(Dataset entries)
□ □ □ □ □

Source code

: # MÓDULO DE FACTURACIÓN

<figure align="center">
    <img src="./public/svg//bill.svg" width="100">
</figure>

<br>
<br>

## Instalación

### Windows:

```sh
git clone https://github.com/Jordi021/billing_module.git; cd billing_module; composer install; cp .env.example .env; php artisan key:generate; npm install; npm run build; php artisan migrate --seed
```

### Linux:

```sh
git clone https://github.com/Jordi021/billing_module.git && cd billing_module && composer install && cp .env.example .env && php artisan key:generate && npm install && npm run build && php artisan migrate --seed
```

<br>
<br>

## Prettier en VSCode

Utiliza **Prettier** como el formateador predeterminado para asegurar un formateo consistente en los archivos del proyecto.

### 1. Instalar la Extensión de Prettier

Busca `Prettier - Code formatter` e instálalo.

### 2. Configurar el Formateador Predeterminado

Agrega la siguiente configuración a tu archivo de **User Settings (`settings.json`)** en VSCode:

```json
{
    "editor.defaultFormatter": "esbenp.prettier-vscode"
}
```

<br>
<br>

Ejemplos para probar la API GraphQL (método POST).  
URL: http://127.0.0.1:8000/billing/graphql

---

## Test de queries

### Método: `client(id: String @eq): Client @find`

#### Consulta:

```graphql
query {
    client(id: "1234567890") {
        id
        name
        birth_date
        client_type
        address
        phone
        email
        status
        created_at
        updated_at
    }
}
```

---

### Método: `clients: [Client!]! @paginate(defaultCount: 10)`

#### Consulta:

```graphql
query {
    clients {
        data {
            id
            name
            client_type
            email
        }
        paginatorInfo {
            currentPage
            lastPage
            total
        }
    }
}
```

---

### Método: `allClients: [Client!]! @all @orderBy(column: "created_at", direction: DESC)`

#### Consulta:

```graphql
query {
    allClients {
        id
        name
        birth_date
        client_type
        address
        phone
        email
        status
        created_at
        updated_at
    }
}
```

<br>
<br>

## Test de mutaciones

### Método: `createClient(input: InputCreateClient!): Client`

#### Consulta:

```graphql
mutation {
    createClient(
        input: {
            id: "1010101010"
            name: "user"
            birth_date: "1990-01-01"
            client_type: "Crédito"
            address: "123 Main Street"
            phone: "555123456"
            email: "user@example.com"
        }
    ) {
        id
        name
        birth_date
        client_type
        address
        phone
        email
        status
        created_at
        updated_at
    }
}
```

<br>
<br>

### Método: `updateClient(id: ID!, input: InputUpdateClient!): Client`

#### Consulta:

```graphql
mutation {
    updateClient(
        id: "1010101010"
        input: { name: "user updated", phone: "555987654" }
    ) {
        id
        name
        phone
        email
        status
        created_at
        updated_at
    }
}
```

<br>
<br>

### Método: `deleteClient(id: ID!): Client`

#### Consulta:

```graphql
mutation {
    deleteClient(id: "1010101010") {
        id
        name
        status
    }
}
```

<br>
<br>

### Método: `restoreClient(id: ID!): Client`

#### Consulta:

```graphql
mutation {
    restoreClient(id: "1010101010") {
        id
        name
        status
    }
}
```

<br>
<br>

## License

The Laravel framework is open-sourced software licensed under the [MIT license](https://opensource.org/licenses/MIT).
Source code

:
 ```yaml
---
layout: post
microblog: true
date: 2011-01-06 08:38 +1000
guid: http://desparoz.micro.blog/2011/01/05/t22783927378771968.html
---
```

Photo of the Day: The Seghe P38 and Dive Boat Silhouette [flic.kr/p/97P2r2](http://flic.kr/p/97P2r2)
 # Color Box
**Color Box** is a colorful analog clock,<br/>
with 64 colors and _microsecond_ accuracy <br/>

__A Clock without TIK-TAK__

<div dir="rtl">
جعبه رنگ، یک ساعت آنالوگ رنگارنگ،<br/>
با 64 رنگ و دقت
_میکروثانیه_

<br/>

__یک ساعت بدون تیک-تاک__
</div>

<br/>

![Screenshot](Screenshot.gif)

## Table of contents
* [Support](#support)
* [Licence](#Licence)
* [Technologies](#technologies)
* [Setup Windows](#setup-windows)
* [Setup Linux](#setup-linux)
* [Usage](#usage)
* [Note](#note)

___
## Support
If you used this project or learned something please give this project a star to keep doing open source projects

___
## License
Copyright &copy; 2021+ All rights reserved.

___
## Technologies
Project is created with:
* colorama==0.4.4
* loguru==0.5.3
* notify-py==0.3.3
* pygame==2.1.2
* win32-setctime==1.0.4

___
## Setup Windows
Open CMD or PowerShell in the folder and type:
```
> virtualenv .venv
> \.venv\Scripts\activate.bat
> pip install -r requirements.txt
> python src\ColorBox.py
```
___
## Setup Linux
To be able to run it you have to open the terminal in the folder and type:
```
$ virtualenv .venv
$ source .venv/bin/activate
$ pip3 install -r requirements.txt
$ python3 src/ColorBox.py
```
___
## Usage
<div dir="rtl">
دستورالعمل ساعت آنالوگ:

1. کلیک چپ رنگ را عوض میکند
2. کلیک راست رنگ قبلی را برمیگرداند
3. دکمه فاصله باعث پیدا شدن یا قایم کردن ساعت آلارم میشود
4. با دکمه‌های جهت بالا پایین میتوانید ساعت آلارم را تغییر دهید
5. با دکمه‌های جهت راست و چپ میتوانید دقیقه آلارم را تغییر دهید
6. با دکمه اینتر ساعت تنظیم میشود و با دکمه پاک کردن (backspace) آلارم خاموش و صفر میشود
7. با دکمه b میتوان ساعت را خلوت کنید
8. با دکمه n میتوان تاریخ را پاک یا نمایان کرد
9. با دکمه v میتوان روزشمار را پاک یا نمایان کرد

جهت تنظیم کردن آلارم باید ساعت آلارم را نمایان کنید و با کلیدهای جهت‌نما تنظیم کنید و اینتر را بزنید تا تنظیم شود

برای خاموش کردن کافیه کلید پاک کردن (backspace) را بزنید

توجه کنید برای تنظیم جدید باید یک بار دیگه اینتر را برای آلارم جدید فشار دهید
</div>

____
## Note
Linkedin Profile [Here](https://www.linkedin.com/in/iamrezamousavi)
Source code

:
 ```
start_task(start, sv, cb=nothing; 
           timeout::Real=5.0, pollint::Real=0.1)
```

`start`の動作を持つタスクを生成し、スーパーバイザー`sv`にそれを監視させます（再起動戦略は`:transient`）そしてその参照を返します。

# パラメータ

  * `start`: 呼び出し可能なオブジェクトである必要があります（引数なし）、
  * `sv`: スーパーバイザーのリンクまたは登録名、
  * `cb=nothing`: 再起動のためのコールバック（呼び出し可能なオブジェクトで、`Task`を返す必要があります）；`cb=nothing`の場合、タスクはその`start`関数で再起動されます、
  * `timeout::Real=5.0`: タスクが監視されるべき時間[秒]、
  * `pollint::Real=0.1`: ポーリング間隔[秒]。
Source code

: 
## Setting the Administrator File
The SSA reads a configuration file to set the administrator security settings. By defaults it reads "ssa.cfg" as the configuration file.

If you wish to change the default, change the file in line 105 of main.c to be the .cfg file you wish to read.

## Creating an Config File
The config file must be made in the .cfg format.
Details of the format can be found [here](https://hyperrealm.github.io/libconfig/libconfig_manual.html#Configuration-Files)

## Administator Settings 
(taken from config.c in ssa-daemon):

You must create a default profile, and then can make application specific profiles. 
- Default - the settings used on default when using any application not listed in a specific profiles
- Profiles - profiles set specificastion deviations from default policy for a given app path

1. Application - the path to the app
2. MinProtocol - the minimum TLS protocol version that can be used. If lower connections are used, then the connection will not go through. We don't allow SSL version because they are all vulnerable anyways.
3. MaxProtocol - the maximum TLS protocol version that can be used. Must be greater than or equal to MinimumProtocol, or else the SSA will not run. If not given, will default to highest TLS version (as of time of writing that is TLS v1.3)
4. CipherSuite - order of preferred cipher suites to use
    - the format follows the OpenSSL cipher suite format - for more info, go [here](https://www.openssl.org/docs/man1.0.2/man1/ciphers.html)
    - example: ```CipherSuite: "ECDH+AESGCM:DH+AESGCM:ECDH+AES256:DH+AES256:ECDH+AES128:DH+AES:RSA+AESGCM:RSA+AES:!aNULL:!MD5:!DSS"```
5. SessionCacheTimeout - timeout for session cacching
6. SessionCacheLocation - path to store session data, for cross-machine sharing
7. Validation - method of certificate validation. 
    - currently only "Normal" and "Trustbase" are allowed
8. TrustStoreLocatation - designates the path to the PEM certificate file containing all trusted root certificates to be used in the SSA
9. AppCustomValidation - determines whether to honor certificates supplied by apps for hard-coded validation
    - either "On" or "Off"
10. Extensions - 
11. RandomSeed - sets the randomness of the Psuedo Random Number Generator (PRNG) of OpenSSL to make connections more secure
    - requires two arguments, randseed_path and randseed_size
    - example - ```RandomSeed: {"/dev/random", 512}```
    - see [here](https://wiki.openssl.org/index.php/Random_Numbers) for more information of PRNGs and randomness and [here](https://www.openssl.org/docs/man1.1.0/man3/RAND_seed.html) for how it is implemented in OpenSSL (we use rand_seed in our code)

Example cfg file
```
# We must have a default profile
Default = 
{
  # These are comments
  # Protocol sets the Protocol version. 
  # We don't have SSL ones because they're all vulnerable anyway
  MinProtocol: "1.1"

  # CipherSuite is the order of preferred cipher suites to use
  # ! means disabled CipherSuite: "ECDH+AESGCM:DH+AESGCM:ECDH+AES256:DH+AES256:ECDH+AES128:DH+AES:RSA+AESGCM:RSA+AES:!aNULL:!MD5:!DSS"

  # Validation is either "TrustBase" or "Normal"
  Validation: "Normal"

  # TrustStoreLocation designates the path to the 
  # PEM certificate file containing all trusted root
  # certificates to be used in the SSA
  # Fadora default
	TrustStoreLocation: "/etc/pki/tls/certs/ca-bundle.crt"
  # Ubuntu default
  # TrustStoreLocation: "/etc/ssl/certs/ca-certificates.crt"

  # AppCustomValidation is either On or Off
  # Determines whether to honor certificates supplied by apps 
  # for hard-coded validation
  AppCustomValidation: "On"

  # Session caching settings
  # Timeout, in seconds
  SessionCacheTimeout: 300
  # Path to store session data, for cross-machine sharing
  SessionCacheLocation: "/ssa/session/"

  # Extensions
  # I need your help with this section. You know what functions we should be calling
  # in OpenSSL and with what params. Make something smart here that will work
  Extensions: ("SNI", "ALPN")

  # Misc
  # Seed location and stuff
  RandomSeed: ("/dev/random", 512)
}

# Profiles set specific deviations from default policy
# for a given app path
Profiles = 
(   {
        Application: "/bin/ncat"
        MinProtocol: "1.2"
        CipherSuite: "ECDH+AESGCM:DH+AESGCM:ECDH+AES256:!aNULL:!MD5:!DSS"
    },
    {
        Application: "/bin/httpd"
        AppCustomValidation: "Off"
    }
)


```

□ □ □ □ □

--- TASK REQUIREMENTS ---
Starting at the first line of the data above, retype each line exactly until you reach the line containing "### 2. Configurar", and include that line too.

--- OUTPUT FOR THIS TASK ---
Source code

: # MÓDULO DE FACTURACIÓN

<figure align="center">
    <img src="./public/svg//bill.svg" width="100">
</figure>

<br>
<br>

## Instalación

### Windows:

```sh
git clone https://github.com/Jordi021/billing_module.git; cd billing_module; composer install; cp .env.example .env; php artisan key:generate; npm install; npm run build; php artisan migrate --seed
```

### Linux:

```sh
git clone https://github.com/Jordi021/billing_module.git && cd billing_module && composer install && cp .env.example .env && php artisan key:generate && npm install && npm run build && php artisan migrate --seed
```

<br>
<br>

## Prettier en VSCode

Utiliza **Prettier** como el formateador predeterminado para asegurar un formateo consistente en los archivos del proyecto.

### 1. Instalar la Extensión de Prettier

Busca `Prettier - Code formatter` e instálalo.

### 2. Configurar el Formateador Predeterminado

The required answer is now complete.